This edition of the ever popular and world famous Celluloid Sounds will investigate the musical contribution of Fabio Frizzi and Giorgio Cascio to Lucio Fulci’s gore soaked zombie opus Zombie 2 (aka too many different names to list). For pure entertainment I don’t think Fulci ever eclipsed this film, and it remains a firm favourite of mine. Intellectually I find myself gravitating to more nuanced and layered productions such as Don’t Torture a Duckling (1972) or A Lizard in a Woman’s Skin (1971), but for sheer enjoyment then look no further than this wonderful film. Crucially it lacks the dream like and hallucinatory feel of his later horror films, and is subsequently able to tell its story with efficiency and economy. I often find that adjectives such as ‘dream like’ or ‘hallucinatory’ are normally used in Fulci’s cinema to explain away the terrible and shoddy lack of continuity, and to ultimately forgive incompetently plotted screenplays.

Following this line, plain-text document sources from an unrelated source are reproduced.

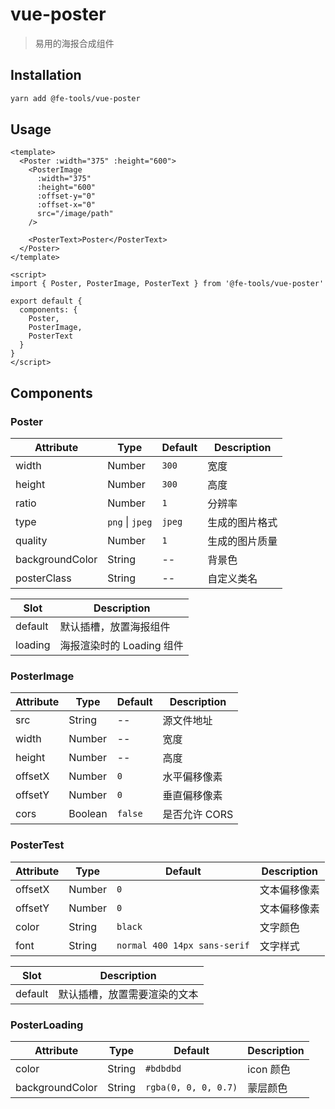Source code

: # vue-poster

> 易用的海报合成组件

## Installation

```bash
yarn add @fe-tools/vue-poster
```

## Usage

```vue
<template>
  <Poster :width="375" :height="600">
    <PosterImage
      :width="375"
      :height="600"
      :offset-y="0"
      :offset-x="0"
      src="/image/path"
    />

    <PosterText>Poster</PosterText>
  </Poster>
</template>

<script>
import { Poster, PosterImage, PosterText } from '@fe-tools/vue-poster'

export default {
  components: {
    Poster,
    PosterImage,
    PosterText
  }
}
</script>
```


## Components

### Poster

| Attribute | Type | Default | Description |
| -- | -- | -- | -- |
| width | Number | `300` | 宽度 |
| height | Number | `300` | 高度 |
| ratio | Number | `1` | 分辨率 |
| type | `png` \| `jpeg` | `jpeg` | 生成的图片格式 |
| quality | Number | `1` | 生成的图片质量 |
| backgroundColor | String | -- | 背景色 |
| posterClass | String | -- | 自定义类名 |

| Slot | Description |
| -- | -- |
| default | 默认插槽，放置海报组件 |
| loading | 海报渲染时的 Loading 组件 |

### PosterImage

| Attribute | Type | Default | Description |
| -- | -- | -- | -- |
| src | String | -- | 源文件地址 |
| width | Number | -- | 宽度 |
| height | Number | -- | 高度 |
| offsetX | Number | `0` | 水平偏移像素 |
| offsetY | Number | `0` | 垂直偏移像素 |
| cors | Boolean | `false` | 是否允许 CORS |

### PosterTest

| Attribute | Type | Default | Description |
| -- | -- | -- | -- |
| offsetX | Number | `0` | 文本偏移像素 |
| offsetY | Number | `0` | 文本偏移像素 |
| color | String | `black` | 文字颜色 |
| font | String | `normal 400 14px sans-serif` | 文字样式 |

| Slot | Description |
| -- | -- |
| default | 默认插槽，放置需要渲染的文本 |

### PosterLoading

| Attribute | Type | Default | Description |
| -- | -- | -- | -- |
| color | String | `#bdbdbd` | icon 颜色 |
| backgroundColor | String | `rgba(0, 0, 0, 0.7)` | 蒙层颜色 |
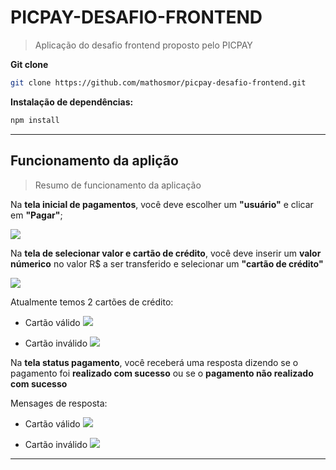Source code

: # PICPAY-DESAFIO-FRONTEND
> Aplicação do desafio frontend proposto pelo PICPAY

**Git clone**

```sh
git clone https://github.com/mathosmor/picpay-desafio-frontend.git
```

**Instalação de dependências:**

```sh
npm install
```

***

## Funcionamento da aplição
> Resumo de funcionamento da aplicação

Na **tela inicial de pagamentos**, você deve escolher um **"usuário"** e clicar em **"Pagar"**;

![](.src/assets/readme/tela-pagamento-usuarios.png)

Na **tela de selecionar valor e cartão de crédito**, você deve inserir um **valor númerico** no valor R$ a ser transferido e selecionar um **"cartão de crédito"**

![](.src/assets/readme/tela-selecionar-opcao-pagamento.png)

Atualmente temos 2 cartões de crédito:

* Cartão válido
    ![](.src/assets/readme/cartao-valido.png)

* Cartão inválido
    ![](.src/assets/readme/cartao-invalido.png)

Na **tela status pagamento**, você receberá uma resposta dizendo se o pagamento foi **realizado com sucesso** ou se o **pagamento não realizado com sucesso**

Mensages de resposta:

* Cartão válido
    ![](.src/assets/readme/tela-status-pagamento-sucesso.png)

* Cartão inválido
    ![](.src/assets/readme/tela-status-pagamento-falha.png)

***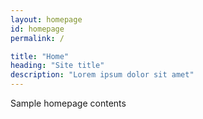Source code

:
 ```yaml
---
layout: homepage
id: homepage
permalink: /

title: "Home"
heading: "Site title"
description: "Lorem ipsum dolor sit amet"
---
```


Sample homepage contents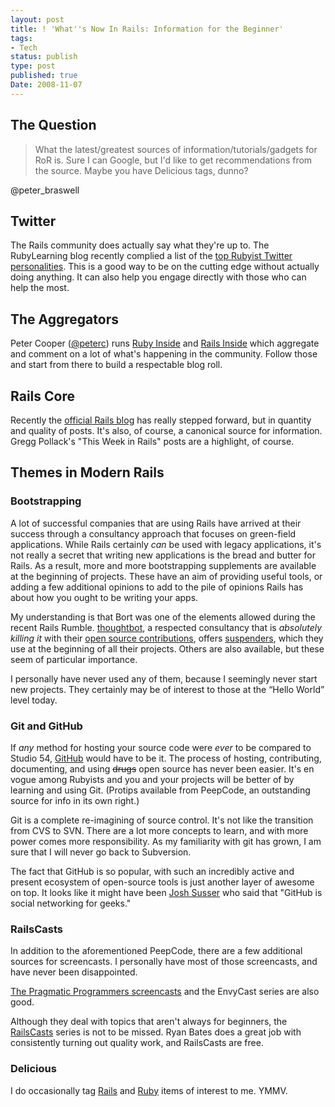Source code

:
```yaml
---
layout: post
title: ! 'What''s Now In Rails: Information for the Beginner'
tags:
- Tech
status: publish
type: post
published: true
Date: 2008-11-07
---
```


## The Question


> What the latest/greatest sources of information/tutorials/gadgets for RoR is.  Sure I can Google, but I'd like to get recommendations from the source.  Maybe you have Delicious tags, dunno?

@peter_braswell

## Twitter


The Rails community does actually say what they're up to.  The RubyLearning blog recently complied a list of the [top Rubyist Twitter personalities](http://rubylearning.com/blog/2008/10/29/50-rubyists-to-follow-on-twitter/).  This is a good way to be on the cutting edge without actually doing anything.  It can also help you engage directly with those who can help the most.


## The Aggregators

Peter Cooper ([@peterc](http://www.twitter.com/peterc)) runs [Ruby Inside](http://www.rubyinside.com/) and [Rails Inside](http://www.railsinside.com/) which aggregate and comment on a lot of what's happening in the community.  Follow those and start from there to build a respectable blog roll.


## Rails Core

Recently the [official Rails blog](http://weblog.rubyonrails.com/) has really stepped forward, but in quantity and quality of posts.  It's also, of course, a canonical source for information.  Gregg Pollack's "This Week in Rails" posts are a highlight, of course.


## Themes in Modern Rails


### Bootstrapping

A lot of successful companies that are using Rails have arrived at their success through a consultancy approach that focuses on green-field applications.  While Rails certainly *can* be used with legacy applications, it's not really a secret that writing new applications is the bread and butter for Rails.  As a result, more and more bootstrapping supplements are available at the beginning of projects.  These have an aim of providing useful tools, or adding a few additional opinions to add to the pile of opinions Rails has about how you ought to be writing your apps.


My understanding is that Bort was one of the elements allowed during the recent Rails Rumble.  [thoughtbot](http://www.thoughtbot.com/), a respected consultancy that is *absolutely killing it* with their [open source contributions](http://www.thoughtbot.com/projects), offers [suspenders](http://giantrobots.thoughtbot.com/2008/10/21/suspenders), which they use at the beginning of all their projects.  Others are also available, but these seem of particular importance.

I personally have never used any of them, because I seemingly never start new projects.  They certainly may be of interest to those at the &#8220;Hello World&#8221; level today.

### Git and GitHub

If *any* method for hosting your source code were *ever* to be compared to Studio 54, [GitHub](http://www.github.com/) would have to be it.  The process of hosting, contributing, documenting, and using ~~drugs~~ open source has never been easier.  It's en vogue among Rubyists and you and your projects will be better of by learning and using Git.  (Protips available from PeepCode, an outstanding source for info in its own right.)

Git is a complete re-imagining of source control.  It's not like the transition from <span class="caps">CVS</span> to <span class="caps">SVN</span>.  There are a lot more concepts to learn, and with more power comes more responsibility.  As my familiarity with git has grown, I am sure that I will never go back to Subversion.

The fact that GitHub is so popular, with such an incredibly active and present ecosystem of open-source tools is just another layer of awesome on top. It looks like it might have been [Josh Susser](http://blog.hasmanythrough.com/2008/3/2/migration-concordance) who said that "GitHub is social networking for geeks."

### RailsCasts

In addition to the aforementioned PeepCode, there are a few additional sources for screencasts.  I personally have most of those screencasts, and have never been disappointed.


[The Pragmatic Programmers screencasts](http://pragprog.com/screencasts) and the EnvyCast series are also good.

Although they deal with topics that aren't always for beginners, the [RailsCasts](http://railscasts.com/) series is not to be missed.  Ryan Bates does a great job with consistently turning out quality work, and RailsCasts are free.


### Delicious

I do occasionally tag [Rails](https://pinboard.in/u:bigfleet/t:Rails/) and [Ruby](https://pinboard.in/u:bigfleet/t:ruby/) items of interest to me.  <span class="caps">YMMV</span>.
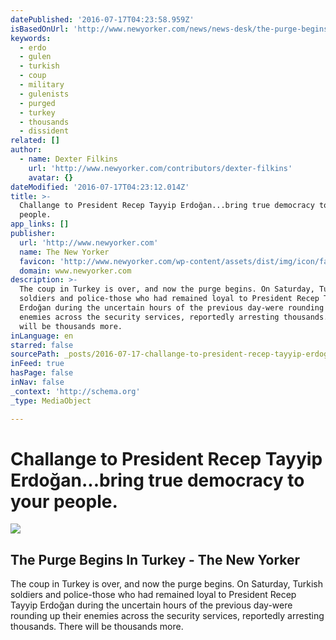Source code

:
 ```yaml
---
datePublished: '2016-07-17T04:23:58.959Z'
isBasedOnUrl: 'http://www.newyorker.com/news/news-desk/the-purge-begins-in-turkey'
keywords:
  - erdo
  - gulen
  - turkish
  - coup
  - military
  - gulenists
  - purged
  - turkey
  - thousands
  - dissident
related: []
author:
  - name: Dexter Filkins
    url: 'http://www.newyorker.com/contributors/dexter-filkins'
    avatar: {}
dateModified: '2016-07-17T04:23:12.014Z'
title: >-
  Challange to President Recep Tayyip Erdoğan...bring true democracy to your
  people.
app_links: []
publisher:
  url: 'http://www.newyorker.com'
  name: The New Yorker
  favicon: 'http://www.newyorker.com/wp-content/assets/dist/img/icon/favicon.ico'
  domain: www.newyorker.com
description: >-
  The coup in Turkey is over, and now the purge begins. On Saturday, Turkish
  soldiers and police-those who had remained loyal to President Recep Tayyip
  Erdoğan during the uncertain hours of the previous day-were rounding up their
  enemies across the security services, reportedly arresting thousands. There
  will be thousands more.
inLanguage: en
starred: false
sourcePath: _posts/2016-07-17-challange-to-president-recep-tayyip-erdoganbring-true-dem.md
inFeed: true
hasPage: false
inNav: false
_context: 'http://schema.org'
_type: MediaObject

---
```

# Challange to President Recep Tayyip Erdoğan...bring true democracy to your people.

<article style=""><img src="https://s3-us-west-2.amazonaws.com/the-grid-img/p/1aee6a2380357dbc1c3c7731aa12ae6347f10af3.jpg" /><h1>The Purge Begins In Turkey - The New Yorker</h1><p>The coup in Turkey is over, and now the purge begins. On Saturday, Turkish soldiers and police-those who had remained loyal to President Recep Tayyip Erdoğan during the uncertain hours of the previous day-were rounding up their enemies across the security services, reportedly arresting thousands. There will be thousands more.</p></article>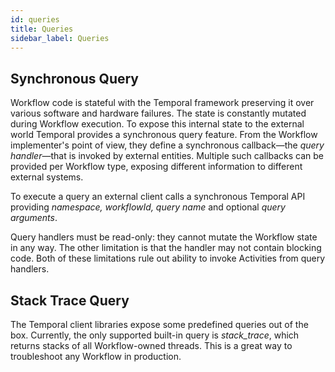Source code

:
 ```yaml
---
id: queries
title: Queries
sidebar_label: Queries
---
```


## Synchronous Query

Workflow code is stateful with the Temporal framework preserving it over various software and hardware failures. The state is constantly mutated during Workflow execution. To expose this internal state to the external world Temporal provides a synchronous query feature. From the Workflow implementer's point of view, they define a synchronous callback—the _query handler_—that is invoked by external entities. Multiple such callbacks can be provided per Workflow type, exposing different information to different external systems.

To execute a query an external client calls a synchronous Temporal API providing _namespace, workflowId, query name_ and optional _query arguments_.

Query handlers must be read-only: they cannot mutate the Workflow state in any way. The other limitation is that the handler may not contain blocking code. Both of these limitations rule out ability to invoke Activities from query handlers.

## Stack Trace Query

The Temporal client libraries expose some predefined queries out of the box. Currently, the only supported built-in query is _stack_trace_, which returns stacks of all Workflow-owned threads. This is a great way to troubleshoot any Workflow in production.
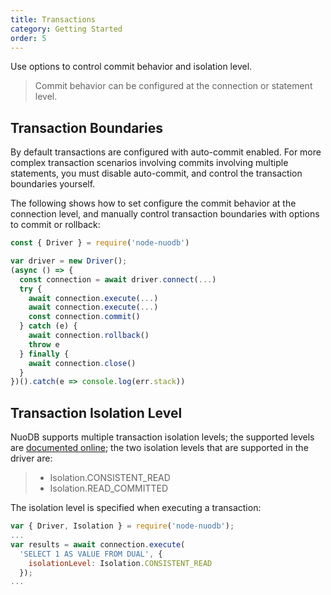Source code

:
 ```yaml
---
title: Transactions
category: Getting Started
order: 5
---
```


Use options to control commit behavior and isolation level.

> Commit behavior can be configured at the connection or statement level.

## Transaction Boundaries

By default transactions are configured with auto-commit enabled. For more complex
transaction scenarios involving commits involving multiple statements, you must
disable auto-commit, and control the transaction boundaries yourself.

The following shows how to set configure the commit behavior at the connection level,
and manually control transaction boundaries with options to commit or rollback:

```javascript
const { Driver } = require('node-nuodb')

var driver = new Driver();
(async () => {
  const connection = await driver.connect(...)
  try {
    await connection.execute(...)
    await connection.execute(...)
    const connection.commit()
  } catch (e) {
    await connection.rollback()
    throw e
  } finally {
    await connection.close()
  }
})().catch(e => console.log(err.stack))
```

## Transaction Isolation Level

NuoDB supports multiple transaction isolation levels; the supported levels are
[documented online][0]; the two isolation levels that are supported in the driver are:

> * Isolation.CONSISTENT_READ
> * Isolation.READ_COMMITTED


The isolation level is specified when executing a transaction:

```javascript
var { Driver, Isolation } = require('node-nuodb');
...
var results = await connection.execute(
  'SELECT 1 AS VALUE FROM DUAL', {
    isolationLevel: Isolation.CONSISTENT_READ
  });
...
```

[0]: http://doc.nuodb.com/Latest/Content/Description-of-NuoDB-Transaction-Isolation-Levels.htm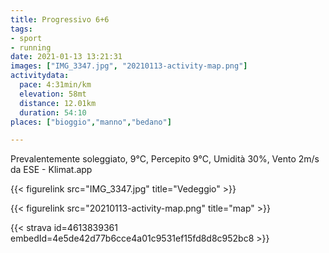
 ```yaml
---
title: Progressivo 6+6 
tags:
- sport
- running
date: 2021-01-13 13:21:31
images: ["IMG_3347.jpg", "20210113-activity-map.png"]
activitydata:
  pace: 4:31min/km
  elevation: 58mt
  distance: 12.01km
  duration: 54:10
places: ["bioggio","manno","bedano"]

---
```


Prevalentemente soleggiato, 9°C, Percepito 9°C, Umidità 30%, Vento 2m/s da ESE - Klimat.app

<!--more-->

{{< figurelink src="IMG_3347.jpg" title="Vedeggio" >}}

{{< figurelink src="20210113-activity-map.png" title="map" >}}


{{< strava id=4613839361 embedId=4e5de42d77b6cce4a01c9531ef15fd8d8c952bc8 >}}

Zombi 2 is wonderfully free of such barriers, and it is also wonderfully free of the adolescent social commentary that so blighted George A. Romero’s infantile zombie pictures. Like the best horror films the primal terrors are created through music. Frizzi had contributed musical offerings (along with his frequent collaborators Franco Bixio and Vince Tempera) to several earlier Fulci productions, including Four of the Apocalypse (1975), Seven Black Notes (1977) and Silver Saddle (1978). Although Cascio gets a credit on Zombi 2 I’m not certain as to the extent of his contribution. I shall open this out to my tremendously knowledgeable readership, and hopefully someone can leave a comment telling us more about this man. Easily the most successful composition to grace the film is the eerie primal shuffle of the main title theme. The slow and plodding nature of this piece resonates with the laborious progress of resurrected corpses. It was clearly impressive enough to function not only as the title theme, but as a leitmotif whenever the zombie hordes appear.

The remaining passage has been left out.